THE EUROPEAN COMMISSION,

Having regard to the Treaty on the Functioning of the European Union,

Having regard to Council Regulation (EC) No 994/98 of 7 May 1998 on the application of Articles 92 and 93 of the Treaty establishing the European Community to certain categories of horizontal State aid(1), and in particular Article 2(1) thereof,

Having published a draft of this Regulation(2),

After consulting the Advisory Committee on State Aid,

Whereas:

(1) Regulation (EC) No 994/98 empowers the Commission to set out in a Regulation a threshold below which aid measures are considered not to meet all the criteria laid down in Article 107(1) of the Treaty and therefore do not fall under the notification procedure provided for in Article 108(3) of the Treaty.

(2) On the basis of that Regulation, the Commission has adopted, in particular, Regulation (EC) No 1998/2006 of 15 December 2006 on the application of Articles 87 and 88 of the Treaty to de minimis aid(3), which sets a general de minimis ceiling of EUR 200 000 per beneficiary over a period of three fiscal years.

(3) The Commission’s experience in applying the State aid rules to undertakings providing services of general economic interest within the meaning of Article 106(2) of the Treaty has shown that the ceiling below which advantages granted to such undertakings may be deemed not to affect trade between Member States and/or not to distort or threaten to distort competition can, in some cases, differ from the general de minimis ceiling established in Regulation (EC) No 1998/2006. Indeed, at least some of those advantages are likely to constitute compensation for additional costs linked to the provision of services of general economic interest. Moreover, many activities qualifying as the provision of services of general economic interest have a limited territorial scope. It is therefore appropriate to introduce, alongside Regulation (EC) No 1998/2006, a Regulation containing specific de minimis rules for undertakings providing services of general economic interest. A ceiling should be established for the amount of de minimis aid each undertaking may receive over a specific period of time.

(4) In the light of the Commission’s experience, aid granted to undertakings providing a service of general economic interest should be deemed not to affect trade between Member States and/or not to distort or threaten to distort competition provided that the total amount of aid granted for the provision of services of general economic interest received by the beneficiary undertaking does not exceed EUR 500 000 over any period of three fiscal years. In view of the development of the road passenger transport sector and of the mostly local nature of services of general economic interest in this field, it is not appropriate to apply a lower ceiling to this sector and the ceiling of EUR 500 000 should apply.

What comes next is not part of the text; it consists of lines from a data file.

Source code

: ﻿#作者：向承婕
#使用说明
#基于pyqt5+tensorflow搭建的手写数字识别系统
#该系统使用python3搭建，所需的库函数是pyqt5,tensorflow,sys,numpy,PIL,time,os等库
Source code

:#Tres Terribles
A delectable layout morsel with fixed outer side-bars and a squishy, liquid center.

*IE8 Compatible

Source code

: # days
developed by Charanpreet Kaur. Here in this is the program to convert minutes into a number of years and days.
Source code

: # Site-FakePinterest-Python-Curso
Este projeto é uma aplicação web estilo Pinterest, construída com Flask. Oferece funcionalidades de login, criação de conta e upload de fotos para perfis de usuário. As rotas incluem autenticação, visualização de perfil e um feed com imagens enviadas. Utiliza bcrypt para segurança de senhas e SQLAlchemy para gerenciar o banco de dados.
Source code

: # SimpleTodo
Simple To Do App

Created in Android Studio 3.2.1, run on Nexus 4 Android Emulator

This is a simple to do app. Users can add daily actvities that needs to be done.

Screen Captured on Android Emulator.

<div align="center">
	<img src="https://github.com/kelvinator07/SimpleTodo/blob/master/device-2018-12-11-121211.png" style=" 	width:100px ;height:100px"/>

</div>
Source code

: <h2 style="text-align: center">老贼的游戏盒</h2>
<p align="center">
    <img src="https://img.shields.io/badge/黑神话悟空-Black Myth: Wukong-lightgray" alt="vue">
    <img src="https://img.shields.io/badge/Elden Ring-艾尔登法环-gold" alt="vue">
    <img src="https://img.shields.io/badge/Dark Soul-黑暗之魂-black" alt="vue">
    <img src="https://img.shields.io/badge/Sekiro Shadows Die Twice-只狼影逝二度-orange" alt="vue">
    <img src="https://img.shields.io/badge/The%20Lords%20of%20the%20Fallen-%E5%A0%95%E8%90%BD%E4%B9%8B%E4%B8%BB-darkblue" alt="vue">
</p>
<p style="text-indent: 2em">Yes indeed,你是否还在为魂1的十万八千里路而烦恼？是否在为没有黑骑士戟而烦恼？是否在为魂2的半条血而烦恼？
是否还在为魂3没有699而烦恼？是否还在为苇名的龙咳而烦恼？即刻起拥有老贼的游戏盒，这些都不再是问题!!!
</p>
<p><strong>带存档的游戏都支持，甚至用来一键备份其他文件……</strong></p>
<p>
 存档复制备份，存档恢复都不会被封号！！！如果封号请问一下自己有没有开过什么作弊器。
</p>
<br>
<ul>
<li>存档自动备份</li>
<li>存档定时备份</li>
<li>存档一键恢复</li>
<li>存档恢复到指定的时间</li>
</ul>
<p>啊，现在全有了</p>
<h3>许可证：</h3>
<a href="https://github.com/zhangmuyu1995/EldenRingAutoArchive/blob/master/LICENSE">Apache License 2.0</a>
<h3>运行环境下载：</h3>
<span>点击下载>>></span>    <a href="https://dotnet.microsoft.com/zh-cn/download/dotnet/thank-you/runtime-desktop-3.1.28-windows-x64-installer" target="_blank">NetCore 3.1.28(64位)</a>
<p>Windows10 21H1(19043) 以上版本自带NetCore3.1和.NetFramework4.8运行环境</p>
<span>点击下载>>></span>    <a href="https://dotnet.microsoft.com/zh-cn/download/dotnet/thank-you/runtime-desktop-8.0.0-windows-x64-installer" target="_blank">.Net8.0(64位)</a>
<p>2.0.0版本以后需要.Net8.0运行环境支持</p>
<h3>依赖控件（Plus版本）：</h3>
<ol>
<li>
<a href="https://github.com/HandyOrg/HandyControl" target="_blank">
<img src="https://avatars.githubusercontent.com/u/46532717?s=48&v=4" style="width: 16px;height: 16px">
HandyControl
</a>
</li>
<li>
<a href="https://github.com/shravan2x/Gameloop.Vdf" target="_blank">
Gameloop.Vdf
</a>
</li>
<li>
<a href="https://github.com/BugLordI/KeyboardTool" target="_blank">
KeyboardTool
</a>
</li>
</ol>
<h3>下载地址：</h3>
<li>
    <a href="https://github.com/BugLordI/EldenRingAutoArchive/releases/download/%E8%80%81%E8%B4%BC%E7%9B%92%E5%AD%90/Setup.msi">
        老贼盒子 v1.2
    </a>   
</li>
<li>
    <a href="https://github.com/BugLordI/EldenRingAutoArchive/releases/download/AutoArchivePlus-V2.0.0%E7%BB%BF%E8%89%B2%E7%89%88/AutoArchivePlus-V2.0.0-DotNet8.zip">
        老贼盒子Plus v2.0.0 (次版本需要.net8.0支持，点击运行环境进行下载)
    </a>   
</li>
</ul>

(5) The years to be taken into account for the purpose of determining whether that ceiling is met should be the fiscal years as used for fiscal purposes by the undertaking in the Member State concerned. The relevant period of three years should be assessed on a rolling basis so that, for each new grant of de minimis aid, the total amount of de minimis aid granted in the fiscal year concerned, as well as during the previous two fiscal years, needs to be determined. Aid granted by a Member State should be taken into account for this purpose even when financed entirely or partly by resources of Union origin. It should not be possible for aid measures exceeding the de minimis ceiling to be broken down into a number of smaller parts in order to bring such parts within the scope of this Regulation.

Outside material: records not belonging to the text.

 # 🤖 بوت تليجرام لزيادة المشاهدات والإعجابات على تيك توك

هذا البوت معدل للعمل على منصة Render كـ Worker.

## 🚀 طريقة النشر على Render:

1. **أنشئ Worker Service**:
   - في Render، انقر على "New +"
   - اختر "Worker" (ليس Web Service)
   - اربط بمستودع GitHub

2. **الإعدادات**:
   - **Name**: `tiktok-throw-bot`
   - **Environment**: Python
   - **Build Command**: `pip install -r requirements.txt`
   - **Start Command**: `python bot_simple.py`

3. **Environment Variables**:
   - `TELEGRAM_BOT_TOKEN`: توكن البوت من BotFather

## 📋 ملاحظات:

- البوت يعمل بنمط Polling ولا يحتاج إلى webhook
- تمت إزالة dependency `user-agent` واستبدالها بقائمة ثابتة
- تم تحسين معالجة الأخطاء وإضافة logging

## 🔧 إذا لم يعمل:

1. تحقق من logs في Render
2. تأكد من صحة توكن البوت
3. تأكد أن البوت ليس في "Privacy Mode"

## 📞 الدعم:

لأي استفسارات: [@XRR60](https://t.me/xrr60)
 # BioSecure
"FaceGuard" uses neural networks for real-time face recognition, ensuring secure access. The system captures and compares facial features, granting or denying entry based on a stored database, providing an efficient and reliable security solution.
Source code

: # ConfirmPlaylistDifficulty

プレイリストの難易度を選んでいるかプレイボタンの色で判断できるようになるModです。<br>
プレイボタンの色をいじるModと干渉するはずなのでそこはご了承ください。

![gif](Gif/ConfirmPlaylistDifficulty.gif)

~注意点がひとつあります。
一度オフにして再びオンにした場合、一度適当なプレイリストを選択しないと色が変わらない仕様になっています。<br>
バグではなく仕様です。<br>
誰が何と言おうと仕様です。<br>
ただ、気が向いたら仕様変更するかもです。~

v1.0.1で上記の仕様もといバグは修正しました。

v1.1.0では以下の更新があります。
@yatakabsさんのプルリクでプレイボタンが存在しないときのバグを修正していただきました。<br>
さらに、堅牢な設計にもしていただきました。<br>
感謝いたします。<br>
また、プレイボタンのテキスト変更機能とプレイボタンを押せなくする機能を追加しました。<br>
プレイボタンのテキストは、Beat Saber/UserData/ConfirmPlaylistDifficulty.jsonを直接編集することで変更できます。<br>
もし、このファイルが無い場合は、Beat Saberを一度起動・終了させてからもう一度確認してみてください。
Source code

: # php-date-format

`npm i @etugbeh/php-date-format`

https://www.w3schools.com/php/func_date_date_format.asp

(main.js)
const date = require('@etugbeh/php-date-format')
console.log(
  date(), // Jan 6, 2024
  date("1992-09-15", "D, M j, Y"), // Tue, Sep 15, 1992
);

(6) This Regulation should apply only to aid granted for the provision of a service of general economic interest. The beneficiary undertaking should therefore be entrusted in writing with the service of general economic interest in respect of which the aid is granted. While the entrustment act should inform the undertaking of the service of general economic interest in respect of which it is granted, it must not necessarily contain all the detailed information as set out in Commission Decision 2012/21/EU of 20 December 2011 on the application of Article 106(2) of the Treaty on the Functioning of the European Union to State aid in the form of public service compensation granted to certain undertakings entrusted with the operation of services of general economic interest(4).

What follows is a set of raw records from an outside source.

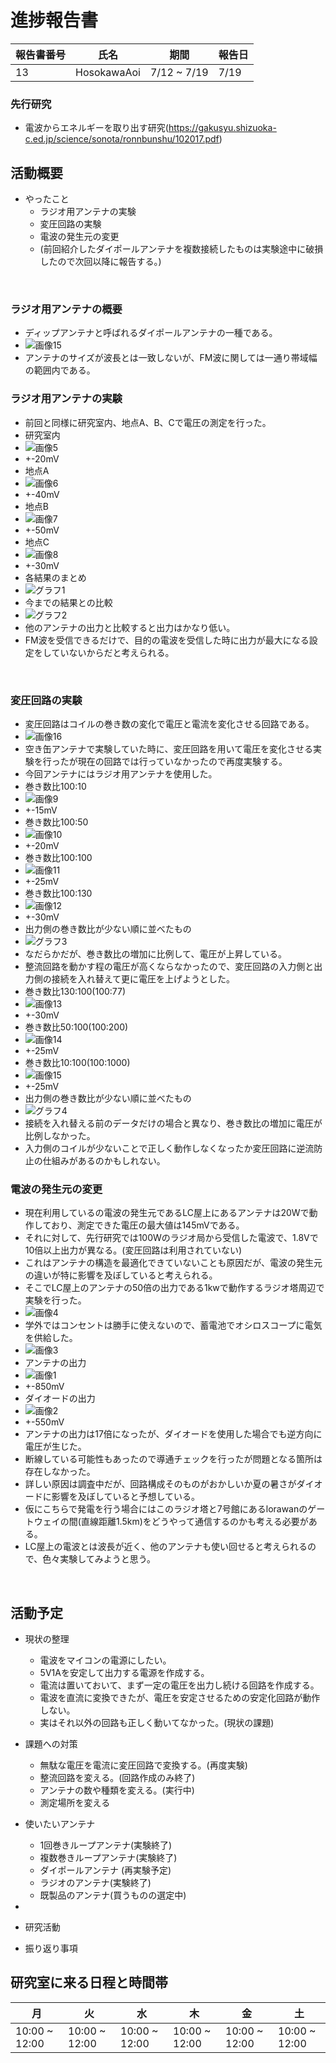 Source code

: # 進捗報告書

報告書番号 | 氏名   | 期間         | 報告日
----- | ---- | ---------- | ---
13    | HosokawaAoi | 7/12 ~ 7/19 | 7/19

### 先行研究
  - 電波からエネルギーを取り出す研究(https://gakusyu.shizuoka-c.ed.jp/science/sonota/ronnbunshu/102017.pdf)

## 活動概要

- やったこと
  - ラジオ用アンテナの実験
  - 変圧回路の実験
  - 電波の発生元の変更
  - (前回紹介したダイポールアンテナを複数接続したものは実験途中に破損したので次回以降に報告する。)
  
<br />

### ラジオ用アンテナの概要
  - ディップアンテナと呼ばれるダイポールアンテナの一種である。
  - ![画像15](画像/画像12/画像15.jpg)
  - アンテナのサイズが波長とは一致しないが、FM波に関しては一通り帯域幅の範囲内である。

### ラジオ用アンテナの実験
  - 前回と同様に研究室内、地点A、B、Cで電圧の測定を行った。
  - 研究室内
  - ![画像5](画像/画像13/画像5.jpg)
  - +-20mV
  - 地点A
  - ![画像6](画像/画像13/画像6.jpg)
  - +-40mV
  - 地点B
  - ![画像7](画像/画像13/画像7.jpg)
  - +-50mV
  - 地点C
  - ![画像8](画像/画像13/画像8.jpg)
  - +-30mV
  - 各結果のまとめ
  - ![グラフ1](画像/画像13/グラフ1.jpg)
  - 今までの結果との比較
  - ![グラフ2](画像/画像13/グラフ2.jpg)
  - 他のアンテナの出力と比較すると出力はかなり低い。
  - FM波を受信できるだけで、目的の電波を受信した時に出力が最大になる設定をしていないからだと考えられる。

<br />
  

### 変圧回路の実験
  - 変圧回路はコイルの巻き数の変化で電圧と電流を変化させる回路である。
  - ![画像16](画像/画像13/画像16.jpg) 
  - 空き缶アンテナで実験していた時に、変圧回路を用いて電圧を変化させる実験を行ったが現在の回路では行っていなかったので再度実験する。
  - 今回アンテナにはラジオ用アンテナを使用した。
  - 巻き数比100:10
  - ![画像9](画像/画像13/画像9.jpg)
  - +-15mV
  - 巻き数比100:50
  - ![画像10](画像/画像13/画像10.jpg)
  - +-20mV
  - 巻き数比100:100
  - ![画像11](画像/画像13/画像11.jpg)
  - +-25mV
  - 巻き数比100:130
  - ![画像12](画像/画像13/画像12.jpg)
  - +-30mV
  - 出力側の巻き数比が少ない順に並べたもの
  - ![グラフ3](画像/画像13/グラフ3.jpg)
  - なだらかだが、巻き数比の増加に比例して、電圧が上昇している。
  - 整流回路を動かす程の電圧が高くならなかったので、変圧回路の入力側と出力側の接続を入れ替えて更に電圧を上げようとした。
  - 巻き数比130:100(100:77)
  - ![画像13](画像/画像13/画像13.jpg)
  - +-30mV
  - 巻き数比50:100(100:200)
  - ![画像14](画像/画像13/画像14.jpg)
  - +-25mV
  - 巻き数比10:100(100:1000)
  - ![画像15](画像/画像13/画像15.jpg)
  - +-25mV
  - 出力側の巻き数比が少ない順に並べたもの
  - ![グラフ4](画像/画像13/グラフ4.jpg)
  - 接続を入れ替える前のデータだけの場合と異なり、巻き数比の増加に電圧が比例しなかった。
  - 入力側のコイルが少ないことで正しく動作しなくなったか変圧回路に逆流防止の仕組みがあるのかもしれない。



### 電波の発生元の変更
  - 現在利用しているの電波の発生元であるLC屋上にあるアンテナは20Wで動作しており、測定できた電圧の最大値は145mVである。
  - それに対して、先行研究では100Wのラジオ局から受信した電波で、1.8Vで10倍以上出力が異なる。(変圧回路は利用されていない)
  - これはアンテナの構造を最適化できていないことも原因だが、電波の発生元の違いが特に影響を及ぼしていると考えられる。
  - そこでLC屋上のアンテナの50倍の出力である1kwで動作するラジオ塔周辺で実験を行った。
  - ![画像4](画像/画像13/画像4.jpg)
  - 学外ではコンセントは勝手に使えないので、蓄電池でオシロスコープに電気を供給した。
  - ![画像3](画像/画像13/画像3.jpg)
  - アンテナの出力 
  - ![画像1](画像/画像13/画像1.jpg)
  - +-850mV
  - ダイオードの出力
  - ![画像2](画像/画像13/画像2.jpg)
  - +-550mV
  - アンテナの出力は17倍になったが、ダイオードを使用した場合でも逆方向に電圧が生じた。
  - 断線している可能性もあったので導通チェックを行ったが問題となる箇所は存在しなかった。
  - 詳しい原因は調査中だが、回路構成そのものがおかしいか夏の暑さがダイオードに影響を及ぼしていると予想している。
  - 仮にこちらで発電を行う場合にはこのラジオ塔と7号館にあるlorawanのゲートウェイの間(直線距離1.5km)をどうやって通信するのかも考える必要がある。
  - LC屋上の電波とは波長が近く、他のアンテナも使い回せると考えられるので、色々実験してみようと思う。
<br />




## 活動予定
- 現状の整理
  - 電波をマイコンの電源にしたい。
  - 5V1Aを安定して出力する電源を作成する。
  - 電流は置いておいて、まず一定の電圧を出力し続ける回路を作成する。
  - 電波を直流に変換できたが、電圧を安定させるための安定化回路が動作しない。
  - 実はそれ以外の回路も正しく動いてなかった。(現状の課題)

- 課題への対策
  - 無駄な電圧を電流に変圧回路で変換する。(再度実験)
  - 整流回路を変える。(回路作成のみ終了)
  - アンテナの数や種類を変える。(実行中)
  - 測定場所を変える

- 使いたいアンテナ
  - 1回巻きループアンテナ(実験終了)
  - 複数巻きループアンテナ(実験終了)
  - ダイポールアンテナ (再実験予定)
  - ラジオのアンテナ(実験終了)
  - 既製品のアンテナ(買うものの選定中)

- 

- 研究活動 
- 振り返り事項


## 研究室に来る日程と時間帯

月             | 火             | 水             | 木             | 金             | 土
------------- | ------------- | ------------- | ------------- | ------------- | -------------
10:00 ~ 12:00 | 10:00 ~ 12:00 | 10:00 ~ 12:00 | 10:00 ~ 12:00 | 10:00 ~ 12:00 | 10:00 ~ 12:00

(7) In view of the special rules which apply in the sectors of primary production of agricultural products, fisheries, aquaculture and road freight transport, of the fact that undertakings in those sectors are rarely entrusted with services of general economic interest, and of the risk that amounts of aid below the ceiling set out in this Regulation could fulfil the criteria of Article 107(1) of the Treaty in those sectors, this Regulation should not apply to those sectors. However, if undertakings are active in the sectors of primary production of agricultural products, fisheries, aquaculture or road freight transport as well as in other sectors or activities, this Regulation should apply to those other sectors or activities (such as for example collection of litter at sea) provided that Member States ensure that the activities in the excluded sectors do not benefit from the de minimis aid under this Regulation, by appropriate means such as separation of activities or distinction of costs. Member States can fulfill this obligation, in particular, by limiting the amount of de minimis aid to the compensation of the costs of the provision of the service, including a reasonable profit. This Regulation should not apply to the coal sector, in view of its special characteristics and of fact that undertakings in those sectors are rarely entrusted with services of general economic interest.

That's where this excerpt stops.